Currency rules need reform, not tinkering

The real estate organisation REHAB has criticised the government’s proposed U-turn on rules that allow undisclosed money to be legalised through investment in the real estate sector and payment of a 10% penalty tax.

It is worth noting that the chair of the National Board of Revenue has  stated that such initiatives which allow so-called black money to be ‘whitened, ’  should be expanded to other sectors to bring  economic benefits.

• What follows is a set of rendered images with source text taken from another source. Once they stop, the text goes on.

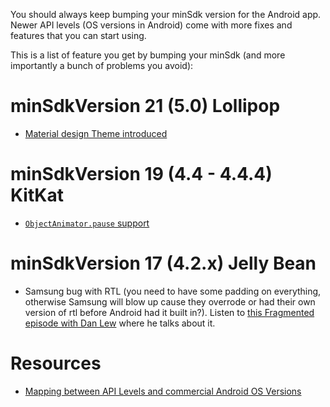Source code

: You should always keep bumping your minSdk version for the Android app. Newer API levels (OS versions in Android) come with more fixes and features that you can start using.

This is a list of feature you get by bumping your minSdk (and more importantly a bunch of problems you avoid):


# minSdkVersion 21 (5.0) Lollipop

* [Material design Theme introduced](https://developer.android.com/training/material/theme.html)

# minSdkVersion 19 (4.4 - 4.4.4) KitKat

* [`ObjectAnimator.pause` support](http://stackoverflow.com/questions/25231707/how-to-resume-and-pause-objectanimator-in-android-for-api-levels-below-19)

# minSdkVersion 17 (4.2.x) Jelly Bean

* Samsung bug with RTL (you need to have some padding on everything, otherwise Samsung will blow up cause they overrode or had their own version of rtl before Android had it built in?). Listen to [this Fragmented episode with Dan Lew](fragmentedpodcast.com/episodes/049) where he talks about it.

# Resources

* [Mapping between API Levels and commercial Android OS Versions](https://source.android.com/source/build-numbers)
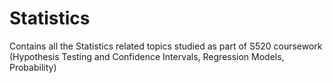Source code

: # Statistics
Contains all the Statistics related topics studied as part of S520 coursework (Hypothesis Testing and Confidence Intervals, Regression Models, Probability)
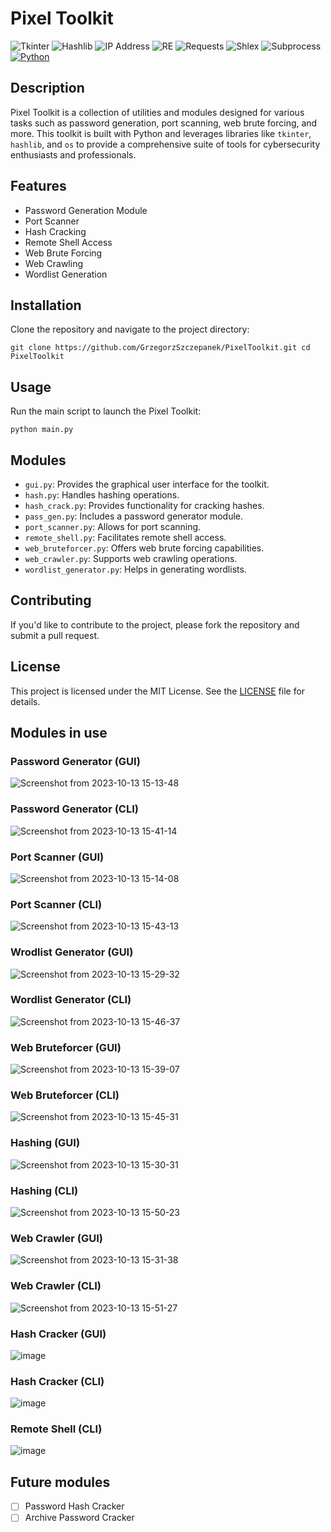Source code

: # Pixel Toolkit

![Tkinter](https://img.shields.io/badge/-Tkinter-blue?style=for-the-badge&logo=python&logoColor=white)
![Hashlib](https://img.shields.io/badge/-Hashlib-blue?style=for-the-badge&logo=python&logoColor=white)
![IP Address](https://img.shields.io/badge/-IPAddress-blue?style=for-the-badge&logo=python&logoColor=white)
![RE](https://img.shields.io/badge/-RE-blue?style=for-the-badge&logo=python&logoColor=white)
![Requests](https://img.shields.io/badge/-Requests-blue?style=for-the-badge&logo=python&logoColor=white)
![Shlex](https://img.shields.io/badge/-Shlex-blue?style=for-the-badge&logo=python&logoColor=white)
![Subprocess](https://img.shields.io/badge/-Subprocess-blue?style=for-the-badge&logo=python&logoColor=white)
[![Python](https://img.shields.io/badge/-Python-black?style=for-the-badge&logo=python&logoColor=white)](https://docs.python.org/3/library/module-name.html)


## Description

Pixel Toolkit is a collection of utilities and modules designed for various tasks such as password generation, port scanning, web brute forcing, and more. This toolkit is built with Python and leverages libraries like `tkinter`, `hashlib`, and `os` to provide a comprehensive suite of tools for cybersecurity enthusiasts and professionals.

## Features

- Password Generation Module
- Port Scanner
- Hash Cracking
- Remote Shell Access
- Web Brute Forcing
- Web Crawling
- Wordlist Generation

## Installation

Clone the repository and navigate to the project directory:

`git clone https://github.com/GrzegorzSzczepanek/PixelToolkit.git cd PixelToolkit`


## Usage

Run the main script to launch the Pixel Toolkit:

`python main.py`


## Modules

- `gui.py`: Provides the graphical user interface for the toolkit.
- `hash.py`: Handles hashing operations.
- `hash_crack.py`: Provides functionality for cracking hashes.
- `pass_gen.py`: Includes a password generator module.
- `port_scanner.py`: Allows for port scanning.
- `remote_shell.py`: Facilitates remote shell access.
- `web_bruteforcer.py`: Offers web brute forcing capabilities.
- `web_crawler.py`: Supports web crawling operations.
- `wordlist_generator.py`: Helps in generating wordlists.

## Contributing

If you'd like to contribute to the project, please fork the repository and submit a pull request.

## License

This project is licensed under the MIT License. See the [LICENSE](LICENSE) file for details.

## Modules in use

### Password Generator (GUI)
![Screenshot from 2023-10-13 15-13-48](https://github.com/GrzegorzSzczepanek/PixelToolkit/assets/113286903/aa023d93-b2ed-4668-875d-4e8bc0f36295)


### Password Generator (CLI)
![Screenshot from 2023-10-13 15-41-14](https://github.com/GrzegorzSzczepanek/PixelToolkit/assets/113286903/a4007cb2-ed32-4de9-93c5-ded55aebfc9a)


### Port Scanner (GUI)
![Screenshot from 2023-10-13 15-14-08](https://github.com/GrzegorzSzczepanek/PixelToolkit/assets/113286903/7cd6997a-8104-4470-96eb-211bb0373307)


### Port Scanner (CLI)
![Screenshot from 2023-10-13 15-43-13](https://github.com/GrzegorzSzczepanek/PixelToolkit/assets/113286903/c43b55cc-e5b2-4678-9385-ca316e20ed99)


### Wrodlist Generator (GUI)
![Screenshot from 2023-10-13 15-29-32](https://github.com/GrzegorzSzczepanek/PixelToolkit/assets/113286903/c2244610-b309-4600-8c36-978c539c1e79)


### Wordlist Generator (CLI)
![Screenshot from 2023-10-13 15-46-37](https://github.com/GrzegorzSzczepanek/PixelToolkit/assets/113286903/bb1738a7-b4cf-4c0c-a05f-89df64aa7b72)

### Web Bruteforcer (GUI)
![Screenshot from 2023-10-13 15-39-07](https://github.com/GrzegorzSzczepanek/PixelToolkit/assets/113286903/49bacedb-c226-465c-bb5b-e0719288a4f5)

### Web Bruteforcer (CLI)
![Screenshot from 2023-10-13 15-45-31](https://github.com/GrzegorzSzczepanek/PixelToolkit/assets/113286903/20ae21e4-b7df-4937-b37d-922e52b44dee)

### Hashing (GUI)
![Screenshot from 2023-10-13 15-30-31](https://github.com/GrzegorzSzczepanek/PixelToolkit/assets/113286903/696a0f83-44ae-455b-b863-678471ffd276)


### Hashing (CLI)
![Screenshot from 2023-10-13 15-50-23](https://github.com/GrzegorzSzczepanek/PixelToolkit/assets/113286903/cfbd1cb1-70aa-499f-972e-8f005d9163ab)


### Web Crawler (GUI)
![Screenshot from 2023-10-13 15-31-38](https://github.com/GrzegorzSzczepanek/PixelToolkit/assets/113286903/1c7c1e69-5cfa-4d8f-9296-5847f03be5a9)


### Web Crawler (CLI)
![Screenshot from 2023-10-13 15-51-27](https://github.com/GrzegorzSzczepanek/PixelToolkit/assets/113286903/d8810fd7-cefd-49f4-8751-63c932c27fb4)

### Hash Cracker (GUI)
![image](https://github.com/GrzegorzSzczepanek/PixelToolkit/assets/113286903/f908ab4e-3142-48af-96d9-3df50262ec9e)

### Hash Cracker (CLI)
![image](https://github.com/GrzegorzSzczepanek/PixelToolkit/assets/113286903/ca15c662-7a50-49d7-8804-b950046db19f)

### Remote Shell (CLI)
![image](https://github.com/GrzegorzSzczepanek/PixelToolkit/assets/113286903/a0655fdb-c6c9-4d6b-9a8d-431f28bb5cd1)


## Future modules

- [ ] Password Hash Cracker
- [ ] Archive Password Cracker
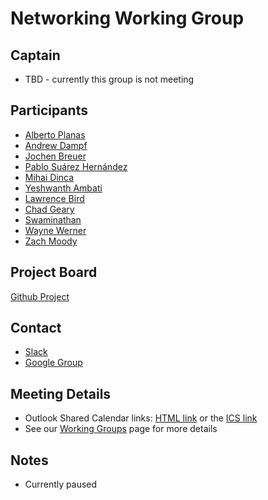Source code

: # Networking Working Group

## Captain
* TBD - currently this group is not meeting

## Participants
* [Alberto Planas](https://github.com/aplanas)
* [Andrew Dampf](https://github.com/wasabi222)
* [Jochen Breuer](https://github.com/brejoc)
* [Pablo Suárez Hernández](https://github.com/meaksh)
* [Mihai Dinca](https://github.com/dincamihai)
* [Yeshwanth Ambati](https://github.com/Network)
* [Lawrence Bird](https://github.com/TheBirdsNest)
* [Chad Geary](https://github.com/chadgeary)
* [Swaminathan](https://github.com/swamguru)
* [Wayne Werner](https://github.com/waynew)
* [Zach Moody](https://github.com/zachmoody)

## Project Board
[Github Project]()

## Contact
* [Slack](https://saltstackcommunity.slack.com/messages/C7KPR0ZDK)
* [Google Group](https://groups.google.com/forum/#!forum/salt-networks)

## Meeting Details
* Outlook Shared Calendar links:
[HTML link](https://outlook.office365.com/owa/calendar/105f69bacd4541baa849529aed37eb2d@vmware.com/434ec2155b2b4cce90144c87f0dd03d56626754050155294962/calendar.html) or the [ICS link](https://outlook.office365.com/owa/calendar/105f69bacd4541baa849529aed37eb2d@vmware.com/434ec2155b2b4cce90144c87f0dd03d56626754050155294962/calendar.ics) 
* See our [Working Groups](https://saltproject.io/home/working-groups/) page for more details


## Notes
* Currently paused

According to the Global Financial Integrity Report 2013, from 2009-2013, more than Tk2,098 crore was whitened in Bangladesh, against which the NBR received Tk279.29 crore in taxes

These amounts are small compared to the report’s annual estimate of $1.6bn in illicit financial flows from Bangladesh. It is apparent that though there is a fair case for continuing and expanding such initiatives, they probably do little to alleviate the overall loss of capital.

The best way to end the problems caused by the large amount of undisclosed money in the economy, is to simplify taxation and currency exchange rules, so there is no incentive to hide capital and income.

To operate efficiently, a modern economy requires people to be able to spend their own legally earned money as they see fit best, without being constricted by onerous conditions.

Outdated restrictive rules only worsen the problems of corruption and money laundering while holding back investment in the economy.

We should move towards deregulating currency controls completely as a means to ending perverse incentives and attracting more capital for investment.